The opening of the canal buoyed a number of local industries such as flour milling and paper making. It was soon carrying imports such as timber, grain, meat, fruit, sugar and oil, whose importance wasn’t realised at first. In its first year the canal handled nearly one million tons of cargo, but it wasn’t a financial success until the 20th century. Many ship owners continued to use the established ports, and rumours that the new canal wouldn’t be able to handle large vessels meant traffic remained low. A lead was taken by North-East firms, who used the canal for importing raw cotton. This, and the exporting of finished cotton goods, buoyed the company.
By 1903, Manchester was the fourth largest port in the country. It was no longer reliant on the cotton industry for its economic strength for the canal had brought new and different industries – cars, food, paper – to Manchester, particularly at Trafford Park. It continued to prosper until the 1950s when the importing of cheaper foreign textiles, made, ironically, on machines produced in Manchester, brought misery to the local textile industry and led to a decline in the use of the canal. The following decade saw the introduction of containerisation – the packing of goods into huge containers which were unloaded from the ferries nearer the sea – which made the Manchester docks and much of the Ship Canal redundant.
When the Ship Canal Company began contemplating closing the upper reaches a private company, Peel Holdings, stepped in and assiduously bought the shares. On gaining control, it turned the Manchester Ship Canal Company into property developers and began to regenerate the now derelict ex-industrial land on its banks.

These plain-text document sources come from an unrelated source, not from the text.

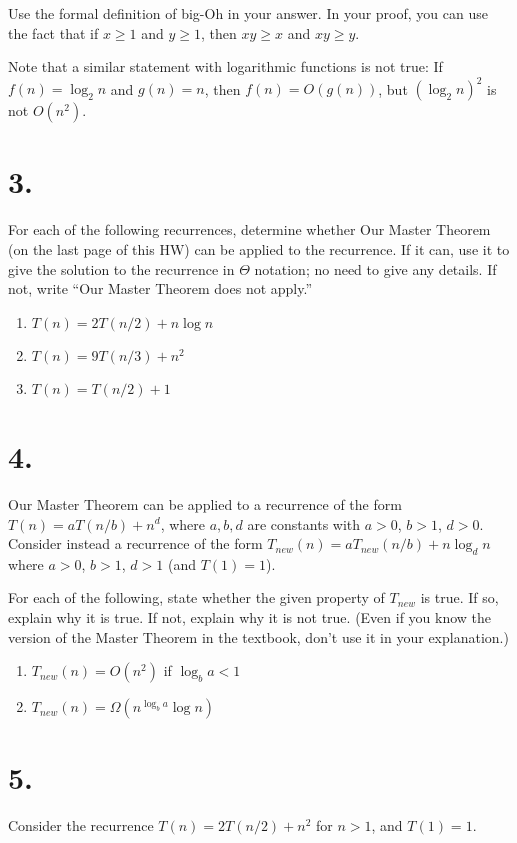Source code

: \documentclass{article}
\begin{document}
Use the formal definition of big-Oh in your answer. In your proof, you can use the fact that if $x \ge 1$ and $y \ge 1$, then $xy \ge x$ and $xy \ge y$.

Note that a similar statement with logarithmic functions is not true: If $f(n) = \log_2 n$ and $g(n) = n$, then $f(n) = O(g(n))$, but $(\log_2 n)^2$ is not $O(n^2)$.



\section*{3.}
For each of the following recurrences, determine whether Our Master Theorem (on the last page of this HW) can be applied to the recurrence. If it can, use it to give the solution to the recurrence in $\Theta$ notation; no need to give any details. If not, write “Our Master Theorem does not apply.”

\begin{enumerate}[label=(\alph*)]
    \item $T(n) = 2T(n/2) + n \log n$
    \item $T(n) = 9T(n/3) + n^2$
    \item $T(n) = T(n/2) + 1$
\end{enumerate}



\section*{4.}
Our Master Theorem can be applied to a recurrence of the form $T(n) = aT(n/b) + n^d$, where $a, b, d$ are constants with $a > 0$, $b > 1$, $d > 0$. Consider instead a recurrence of the form $T_{new}(n) = aT_{new}(n/b) + n \log_d n$ where $a > 0$, $b > 1$, $d > 1$ (and $T(1) = 1$).

For each of the following, state whether the given property of $T_{new}$ is true. If so, explain why it is true. If not, explain why it is not true. (Even if you know the version of the Master Theorem in the textbook, don’t use it in your explanation.)

\begin{enumerate}[label=(\alph*)]
    \item $T_{new}(n) = O(n^2)$ if $\log_b a < 1$
    \item $T_{new}(n) = \Omega(n^{\log_b a} \log n)$
\end{enumerate}



\section*{5.}
Consider the recurrence $T(n) = 2T(n/2) + n^2$ for $n > 1$, and $T(1) = 1$.
\end{document}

The 21st century Ship Canal is symbolised not by ocean-going liners, bringing the world’s produce to the city on its waterway, but by giant corporate projects located along the water’s edge – the Trafford Centre shopping mall, the Lowry Centre arts complex, the Imperial War Museum North, and most of all the corporate skyscrapers of Salford Quays. The lower reaches of the canal are still busy with shipping, particularly around the Queen Elizabeth II Dock at Eastham and the Stanlow Oil Refinery, carrying some seven million tonnes of cargo, mostly oil, chemicals and grain, and the sighting of a cargo ship in the old Manchester Docks area is now a rarity.
Manchester Ship Canal – Facts and Figures
• The 35½ mile long canal begins at the sea end by Eastham, Cheshire, where the company chairman, Lord Egerton, cut the first sod on 11 November 1886, the earth ceremoniously wheeled away in a silver barrow.
• The course of the waterway mostly follows that of the adjacent River Mersey, west of the confluence with the River Irwell, after which it merges with the latter river. The canal officially ends a mile west of city centre Manchester by Hulme Hall Road/Woden Street.
• There were 39,000 shareholders when the Manchester Ship Canal company was formed, the largest number any company had ever gathered at that time.
• The cheque with which the company bought the navigation rights in 1886 was then the largest ever signed at £1.7 million.
• The depth of the canal is 26 feet, the same as the Suez Canal, and four times that of the Irwell.
• There are five sets of locks: at Eastham, Latchford, Irlam, Barton and Mode Wheel.
• Stanlow Oil Refinery at the western end of the canal, where the smell of petrol hangs in the air, was built in 1922 on the site of a Cistercian monastery riddled with underground passages only discovered during construction of the canal.
• Passenger ships plied the canal in its early days but they had stopped by 1896 as by then there was no room for non-industrial activity.